Drop the pictures and repeat the remaining data exactly.

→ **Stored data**
___

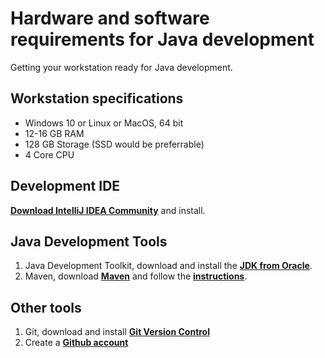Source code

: # Hardware and software requirements for Java development

Getting your workstation ready for Java development.
## Workstation specifications
- Windows 10 or Linux or MacOS, 64 bit
- 12-16 GB RAM
- 128 GB Storage (SSD would be preferrable)
- 4 Core CPU

## Development IDE
**[Download IntelliJ IDEA   Community](https://www.jetbrains.com/idea/download/#section=windows)** and install.

## Java Development Tools
1. Java Development Toolkit, download and install the **[JDK from Oracle](https://www.oracle.com/java/technologies/javase-jdk11-downloads.html)**.
2. Maven, download **[Maven](https://maven.apache.org/download.cgi)** and follow the **[instructions](https://maven.apache.org/install.html)**.

## Other tools
1. Git, download and install **[Git Version Control](https://git-scm.com/downloads)**
2. Create a **[Github account](https://github.com/join)**
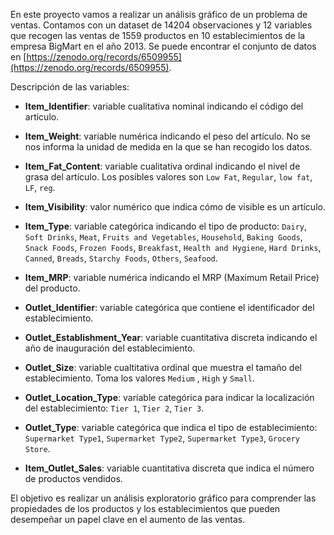 En este proyecto vamos a realizar un análisis gráfico de un problema de ventas. Contamos con un dataset de 14204 observaciones y 12 variables que recogen las ventas de 1559 productos en 10 establecimientos de la empresa BigMart en el año 2013. Se puede encontrar el conjunto de datos en [https://zenodo.org/records/6509955](https://zenodo.org/records/6509955).

Descripción de las variables:

* **Item_Identifier**: variable cualitativa nominal indicando el código del artículo.

* **Item_Weight**: variable numérica indicando el peso del artículo. No se nos informa la unidad de medida en la que se han recogido los datos.

* **Item_Fat_Content**: variable cualitativa ordinal indicando el nivel de grasa del artículo. Los posibles valores son `Low Fat`, `Regular`, `low fat`, `LF`, `reg`.

* **Item_Visibility**: valor numérico que indica cómo de visible es un artículo.

* **Item_Type**: variable categórica indicando el tipo de producto: `Dairy`, `Soft Drinks`, `Meat`, `Fruits and Vegetables`, `Household`, `Baking Goods`, `Snack Foods`, `Frozen Foods`, `Breakfast`, `Health and Hygiene`, `Hard Drinks`, `Canned`, `Breads`, `Starchy Foods`, `Others`, `Seafood`.

* **Item_MRP**: variable numérica indicando el MRP (Maximum Retail Price) del producto. 

* **Outlet_Identifier**: variable categórica que contiene el identificador del establecimiento.

* **Outlet_Establishment_Year**: variable cuantitativa discreta indicando el año de inauguración del establecimiento.

* **Outlet_Size**: variable cualtitativa ordinal que muestra el tamaño del establecimiento. Toma los valores `Medium` , `High` y `Small`.

* **Outlet_Location_Type**: variable categórica para indicar la localización del establecimiento: `Tier 1`, `Tier 2`, `Tier 3`.

* **Outlet_Type**: variable categórica que indica el tipo de establecimiento: `Supermarket Type1`, `Supermarket Type2`, `Supermarket Type3`, `Grocery Store`.

* **Item_Outlet_Sales**: variable cuantitativa discreta que indica el número de productos vendidos. 


El objetivo es realizar un análisis exploratorio gráfico para comprender las propiedades de los productos y los establecimientos que pueden desempeñar un papel clave en el aumento de las ventas.
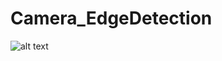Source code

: # Camera_EdgeDetection
![alt text](https://github.com/hganchev/Camera_EdgeDetection/Documentation/tree/main/Slide1.png?raw=true)
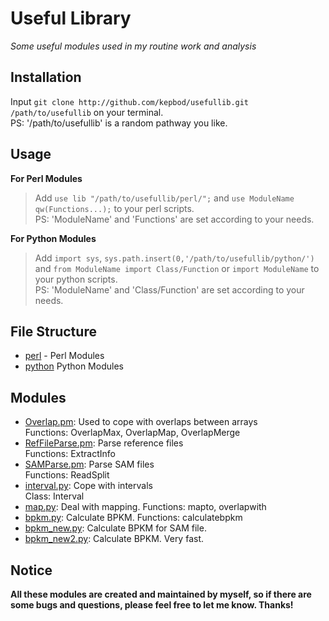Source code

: # Useful Library

*Some useful modules used in my routine work and analysis*

## Installation

Input `git clone http://github.com/kepbod/usefullib.git /path/to/usefullib` on your terminal.  
PS: '/path/to/usefullib' is a random pathway you like.

## Usage

**For Perl Modules**

> Add `use lib "/path/to/usefullib/perl/";` and `use ModuleName qw(Functions...);`
> to your perl scripts.  
> PS: 'ModuleName' and 'Functions' are set according to your needs.

**For Python Modules**

> Add `import sys`, `sys.path.insert(0,'/path/to/usefullib/python/')` and
> `from ModuleName import Class/Function` or `import ModuleName` to your python
> scripts.  
> PS: 'ModuleName' and 'Class/Function' are set according to your needs.

## File Structure

* [perl](https://github.com/kepbod/usefullib/tree/master/perl) - Perl Modules
* [python](https://github.com/kepbod/usefullib/tree/master/python) Python Modules

## Modules

* [Overlap.pm](https://github.com/kepbod/usefullib/blob/master/perl/Overlap.pm): Used to cope with overlaps between arrays  
    Functions: OverlapMax, OverlapMap, OverlapMerge
* [RefFileParse.pm](https://github.com/kepbod/usefullib/blob/master/perl/RefFileParse.pm): Parse reference files  
    Functions: ExtractInfo
* [SAMParse.pm](https://github.com/kepbod/usefullib/blob/master/perl/SAMParse.pm): Parse SAM files  
    Functions: ReadSplit
* [interval.py](https://github.com/kepbod/usefullib/blob/master/python/interval.py): Cope with intervals  
    Class: Interval
* [map.py](https://github.com/kepbod/usefullib/blob/master/python/map.py): Deal with mapping.
    Functions: mapto, overlapwith
* [bpkm.py](https://github.com/kepbod/usefullib/blob/master/python/bpkm.py): Calculate BPKM.
    Functions: calculatebpkm
* [bpkm_new.py](https://github.com/kepbod/usefullib/blob/master/python/bpkm_new.py): Calculate BPKM for SAM file.
* [bpkm_new2.py](https://github.com/kepbod/usefullib/blob/master/python/bpkm_new2.py): Calculate BPKM. Very fast.

## Notice

**All these modules are created and maintained by myself, so if there are some bugs and questions, please feel free to let me know. Thanks!**
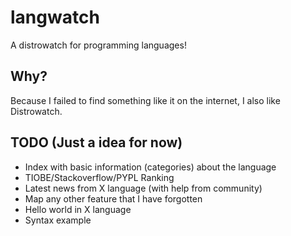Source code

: # langwatch
A distrowatch for programming languages!

## Why?

Because I failed to find something like it on the internet, I also like Distrowatch.

## TODO (Just a idea for now)

- Index with basic information (categories) about the language
- TIOBE/Stackoverflow/PYPL Ranking
- Latest news from X language (with help from community)
- Map any other feature that I have forgotten
- Hello world in X language
- Syntax example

___

→ **ANSWER TO THIS TASK**
Source code

: # Hardware and software requirements for Java development

Getting your workstation ready for Java development.
## Workstation specifications
- Windows 10 or Linux or MacOS, 64 bit
- 12-16 GB RAM
- 128 GB Storage (SSD would be preferrable)
- 4 Core CPU

## Development IDE
**[Download IntelliJ IDEA   Community](https://www.jetbrains.com/idea/download/#section=windows)** and install.

## Java Development Tools
1. Java Development Toolkit, download and install the **[JDK from Oracle](https://www.oracle.com/java/technologies/javase-jdk11-downloads.html)**.
2. Maven, download **[Maven](https://maven.apache.org/download.cgi)** and follow the **[instructions](https://maven.apache.org/install.html)**.

## Other tools
1. Git, download and install **[Git Version Control](https://git-scm.com/downloads)**
2. Create a **[Github account](https://github.com/join)**
 En este proyecto vamos a realizar un análisis gráfico de un problema de ventas. Contamos con un dataset de 14204 observaciones y 12 variables que recogen las ventas de 1559 productos en 10 establecimientos de la empresa BigMart en el año 2013. Se puede encontrar el conjunto de datos en [https://zenodo.org/records/6509955](https://zenodo.org/records/6509955).

Descripción de las variables:

* **Item_Identifier**: variable cualitativa nominal indicando el código del artículo.

* **Item_Weight**: variable numérica indicando el peso del artículo. No se nos informa la unidad de medida en la que se han recogido los datos.

* **Item_Fat_Content**: variable cualitativa ordinal indicando el nivel de grasa del artículo. Los posibles valores son `Low Fat`, `Regular`, `low fat`, `LF`, `reg`.

* **Item_Visibility**: valor numérico que indica cómo de visible es un artículo.

* **Item_Type**: variable categórica indicando el tipo de producto: `Dairy`, `Soft Drinks`, `Meat`, `Fruits and Vegetables`, `Household`, `Baking Goods`, `Snack Foods`, `Frozen Foods`, `Breakfast`, `Health and Hygiene`, `Hard Drinks`, `Canned`, `Breads`, `Starchy Foods`, `Others`, `Seafood`.

* **Item_MRP**: variable numérica indicando el MRP (Maximum Retail Price) del producto. 

* **Outlet_Identifier**: variable categórica que contiene el identificador del establecimiento.

* **Outlet_Establishment_Year**: variable cuantitativa discreta indicando el año de inauguración del establecimiento.

* **Outlet_Size**: variable cualtitativa ordinal que muestra el tamaño del establecimiento. Toma los valores `Medium` , `High` y `Small`.

* **Outlet_Location_Type**: variable categórica para indicar la localización del establecimiento: `Tier 1`, `Tier 2`, `Tier 3`.

* **Outlet_Type**: variable categórica que indica el tipo de establecimiento: `Supermarket Type1`, `Supermarket Type2`, `Supermarket Type3`, `Grocery Store`.

* **Item_Outlet_Sales**: variable cuantitativa discreta que indica el número de productos vendidos. 


El objetivo es realizar un análisis exploratorio gráfico para comprender las propiedades de los productos y los establecimientos que pueden desempeñar un papel clave en el aumento de las ventas.
Source code

: # Camera_EdgeDetection
![alt text](https://github.com/hganchev/Camera_EdgeDetection/Documentation/tree/main/Slide1.png?raw=true)
Source code

: # Useful Library

*Some useful modules used in my routine work and analysis*

## Installation

Input `git clone http://github.com/kepbod/usefullib.git /path/to/usefullib` on your terminal.  
PS: '/path/to/usefullib' is a random pathway you like.

## Usage

**For Perl Modules**

> Add `use lib "/path/to/usefullib/perl/";` and `use ModuleName qw(Functions...);`
> to your perl scripts.  
> PS: 'ModuleName' and 'Functions' are set according to your needs.

**For Python Modules**

> Add `import sys`, `sys.path.insert(0,'/path/to/usefullib/python/')` and
> `from ModuleName import Class/Function` or `import ModuleName` to your python
> scripts.  
> PS: 'ModuleName' and 'Class/Function' are set according to your needs.

## File Structure

* [perl](https://github.com/kepbod/usefullib/tree/master/perl) - Perl Modules
* [python](https://github.com/kepbod/usefullib/tree/master/python) Python Modules

## Modules

* [Overlap.pm](https://github.com/kepbod/usefullib/blob/master/perl/Overlap.pm): Used to cope with overlaps between arrays  
    Functions: OverlapMax, OverlapMap, OverlapMerge
* [RefFileParse.pm](https://github.com/kepbod/usefullib/blob/master/perl/RefFileParse.pm): Parse reference files  
    Functions: ExtractInfo
* [SAMParse.pm](https://github.com/kepbod/usefullib/blob/master/perl/SAMParse.pm): Parse SAM files  
    Functions: ReadSplit
* [interval.py](https://github.com/kepbod/usefullib/blob/master/python/interval.py): Cope with intervals  
    Class: Interval
* [map.py](https://github.com/kepbod/usefullib/blob/master/python/map.py): Deal with mapping.
    Functions: mapto, overlapwith
* [bpkm.py](https://github.com/kepbod/usefullib/blob/master/python/bpkm.py): Calculate BPKM.
    Functions: calculatebpkm
* [bpkm_new.py](https://github.com/kepbod/usefullib/blob/master/python/bpkm_new.py): Calculate BPKM for SAM file.
* [bpkm_new2.py](https://github.com/kepbod/usefullib/blob/master/python/bpkm_new2.py): Calculate BPKM. Very fast.

## Notice

**All these modules are created and maintained by myself, so if there are some bugs and questions, please feel free to let me know. Thanks!**
Source code

: # langwatch
A distrowatch for programming languages!

## Why?

Because I failed to find something like it on the internet, I also like Distrowatch.

## TODO (Just a idea for now)

- Index with basic information (categories) about the language
- TIOBE/Stackoverflow/PYPL Ranking
- Latest news from X language (with help from community)
- Map any other feature that I have forgotten
- Hello world in X language
- Syntax example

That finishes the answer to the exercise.